Saturday, 22 May 2021

what have we learned today? (anything sensible that would bear repeating)

last night horsemouth babysat. 

this morning he has a slight headache as a result of polishing off a small bottle of leffe when he finished his shift when the parent returned (possibly he should have just said no). he's just had his coffee (maybe that will sort it)

we are rolling towards one month to get his shit together for his first gig in ages (at least a year probably more like a year and a half). he just played satan trying out a little turnaround (sounding good but one song does not a summer make). 
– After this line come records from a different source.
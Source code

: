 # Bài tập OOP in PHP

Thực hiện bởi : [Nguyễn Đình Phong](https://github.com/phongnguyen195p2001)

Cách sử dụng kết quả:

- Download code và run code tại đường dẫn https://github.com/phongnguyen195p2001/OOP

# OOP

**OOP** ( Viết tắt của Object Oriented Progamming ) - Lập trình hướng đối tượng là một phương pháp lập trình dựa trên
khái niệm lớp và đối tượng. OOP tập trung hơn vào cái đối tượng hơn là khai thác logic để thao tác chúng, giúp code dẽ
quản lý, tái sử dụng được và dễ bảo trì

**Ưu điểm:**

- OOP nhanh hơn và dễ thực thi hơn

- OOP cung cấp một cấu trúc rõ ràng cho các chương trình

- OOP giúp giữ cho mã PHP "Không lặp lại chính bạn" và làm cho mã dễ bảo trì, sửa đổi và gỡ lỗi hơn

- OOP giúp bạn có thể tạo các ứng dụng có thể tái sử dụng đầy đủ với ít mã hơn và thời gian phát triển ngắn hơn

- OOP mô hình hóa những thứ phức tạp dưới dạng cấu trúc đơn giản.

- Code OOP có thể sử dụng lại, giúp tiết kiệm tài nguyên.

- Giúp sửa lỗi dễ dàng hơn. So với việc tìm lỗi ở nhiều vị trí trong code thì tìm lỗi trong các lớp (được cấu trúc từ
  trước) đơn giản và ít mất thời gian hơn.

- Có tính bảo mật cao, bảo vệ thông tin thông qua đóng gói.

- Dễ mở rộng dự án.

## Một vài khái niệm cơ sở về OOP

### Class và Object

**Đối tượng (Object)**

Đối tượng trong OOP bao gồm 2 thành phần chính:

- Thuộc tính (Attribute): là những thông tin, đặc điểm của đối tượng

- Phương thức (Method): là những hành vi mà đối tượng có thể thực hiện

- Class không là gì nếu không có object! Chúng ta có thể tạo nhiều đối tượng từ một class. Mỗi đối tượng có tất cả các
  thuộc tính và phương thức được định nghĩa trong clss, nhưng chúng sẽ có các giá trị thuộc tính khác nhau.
last night was cold (horsemouth was under the duvet and a sleeping bag). this morning is grey. 

'we have long called for this transition to a new contract structure with a far better balance of risk and reward,' - firstgroup chief executive matthew gregory.

under the contract, the government takes all revenue risk and retains cost risk up to agreed levels.

the media are reporting the changes proposed for the national rail networks as if they were renationalisation. what is being nationalised are the losses, what is being nationalised is the risk, private companies will still operate on the railroads and still take their profits. inevitably the railway companies (and the new network company great british rail) will want to take the post covid opportunity to restructure (horsemouth forsees a lot of this). 

and what of horsemouth? 

horsemouth has been a miser (none so mean as a cardie  his grandmother would often say - at least according to one auntie). hopefully this will now prove to have been beneficial to him and enable him to work less over the next decade. 

unlike the financial crisis, where the effects took a long time to reach him (if indeed they ever did), with covid the effects have reached him almost immediately. businesses will want to take the opportunity to get out of lossy or risky sectors, they will be driven to do so by the scale of 'the losses', government support merely delaying those decisions. the process itself  is designed to reassure you of the economic necessity of the decision, but it lacks the detail necessary to ensure that horsemouth can satisfy himself of the 'economic necessity' of the changes (even if he agreed with such a thing). 

horsemouth's assumption is that at some point (when he is 67 say) his state pension will kick in and he will be returned to that blissful state of being on the rock and roll -  freed to pursue his hobbies and interests. 

the tarot cards indicated that horsemouth was comfortable with all this. 

but for now a bowl of museli and a cup of tea. listen to the morning news on the radio (well on bbc i-player) and cast an eye over the guardian, link this blog to facebook and perhaps see if horsemouth said anything sensible in previous years on facebook that would bear repeating. it's a saturday so there's no world at one for him to turn off in anger and frustration. 

more babysitting at the start of next month.